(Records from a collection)
* * * * * * * * *
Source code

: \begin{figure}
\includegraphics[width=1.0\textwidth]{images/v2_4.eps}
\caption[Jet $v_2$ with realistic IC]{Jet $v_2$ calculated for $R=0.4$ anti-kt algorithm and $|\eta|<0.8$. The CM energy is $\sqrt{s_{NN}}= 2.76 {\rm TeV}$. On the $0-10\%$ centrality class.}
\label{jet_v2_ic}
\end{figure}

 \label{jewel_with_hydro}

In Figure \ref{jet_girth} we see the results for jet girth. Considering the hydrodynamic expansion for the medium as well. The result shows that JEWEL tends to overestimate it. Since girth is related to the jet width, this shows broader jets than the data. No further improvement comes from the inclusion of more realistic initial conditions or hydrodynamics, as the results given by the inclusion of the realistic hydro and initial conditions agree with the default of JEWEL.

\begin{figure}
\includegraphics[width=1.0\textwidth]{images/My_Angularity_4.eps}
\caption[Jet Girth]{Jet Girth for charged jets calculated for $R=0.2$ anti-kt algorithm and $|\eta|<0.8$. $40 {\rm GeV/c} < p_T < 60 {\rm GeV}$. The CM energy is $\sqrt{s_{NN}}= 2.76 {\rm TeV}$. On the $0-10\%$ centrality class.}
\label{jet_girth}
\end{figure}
* * * * * * * * *
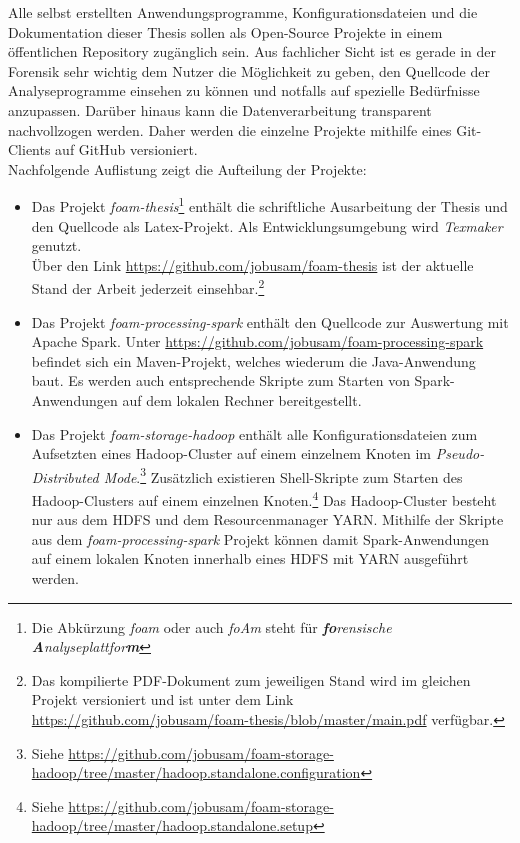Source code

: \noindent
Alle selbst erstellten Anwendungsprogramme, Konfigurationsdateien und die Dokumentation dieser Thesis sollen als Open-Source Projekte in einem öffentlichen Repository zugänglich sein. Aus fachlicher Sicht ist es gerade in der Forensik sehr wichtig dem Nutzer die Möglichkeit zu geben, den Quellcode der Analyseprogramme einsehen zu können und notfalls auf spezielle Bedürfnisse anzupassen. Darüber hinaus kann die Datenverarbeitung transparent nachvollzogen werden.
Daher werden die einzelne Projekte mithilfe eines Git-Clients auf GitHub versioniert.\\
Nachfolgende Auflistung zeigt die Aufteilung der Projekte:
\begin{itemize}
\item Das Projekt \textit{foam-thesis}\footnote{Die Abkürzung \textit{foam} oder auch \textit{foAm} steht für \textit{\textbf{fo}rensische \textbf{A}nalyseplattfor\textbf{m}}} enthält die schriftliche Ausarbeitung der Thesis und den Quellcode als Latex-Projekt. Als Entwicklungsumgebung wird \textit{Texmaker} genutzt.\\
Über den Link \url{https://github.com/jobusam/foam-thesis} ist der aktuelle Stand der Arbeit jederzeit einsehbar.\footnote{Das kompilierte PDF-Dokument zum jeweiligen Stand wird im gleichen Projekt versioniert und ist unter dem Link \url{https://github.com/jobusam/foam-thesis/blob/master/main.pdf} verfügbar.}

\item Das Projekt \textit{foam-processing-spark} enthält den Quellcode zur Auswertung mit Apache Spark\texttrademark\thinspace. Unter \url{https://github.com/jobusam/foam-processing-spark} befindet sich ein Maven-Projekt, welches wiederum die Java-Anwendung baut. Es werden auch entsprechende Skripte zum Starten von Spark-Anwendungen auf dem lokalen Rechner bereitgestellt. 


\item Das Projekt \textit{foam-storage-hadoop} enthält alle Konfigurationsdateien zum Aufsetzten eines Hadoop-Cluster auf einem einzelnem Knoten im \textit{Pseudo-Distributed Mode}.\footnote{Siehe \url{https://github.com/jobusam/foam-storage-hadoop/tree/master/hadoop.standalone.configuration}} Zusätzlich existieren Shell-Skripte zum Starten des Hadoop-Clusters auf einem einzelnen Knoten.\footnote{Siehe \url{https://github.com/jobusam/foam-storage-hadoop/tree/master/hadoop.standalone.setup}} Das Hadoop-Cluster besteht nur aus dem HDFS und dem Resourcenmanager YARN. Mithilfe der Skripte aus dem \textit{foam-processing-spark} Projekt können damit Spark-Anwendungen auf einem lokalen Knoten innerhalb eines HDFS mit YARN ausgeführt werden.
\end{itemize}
* * * * * * * * *
Pull out all lines from the entries above that include the word "textwidth".

\includegraphics[width=1.0\textwidth]{images/v2_4.eps}
\includegraphics[width=1.0\textwidth]{images/My_Angularity_4.eps}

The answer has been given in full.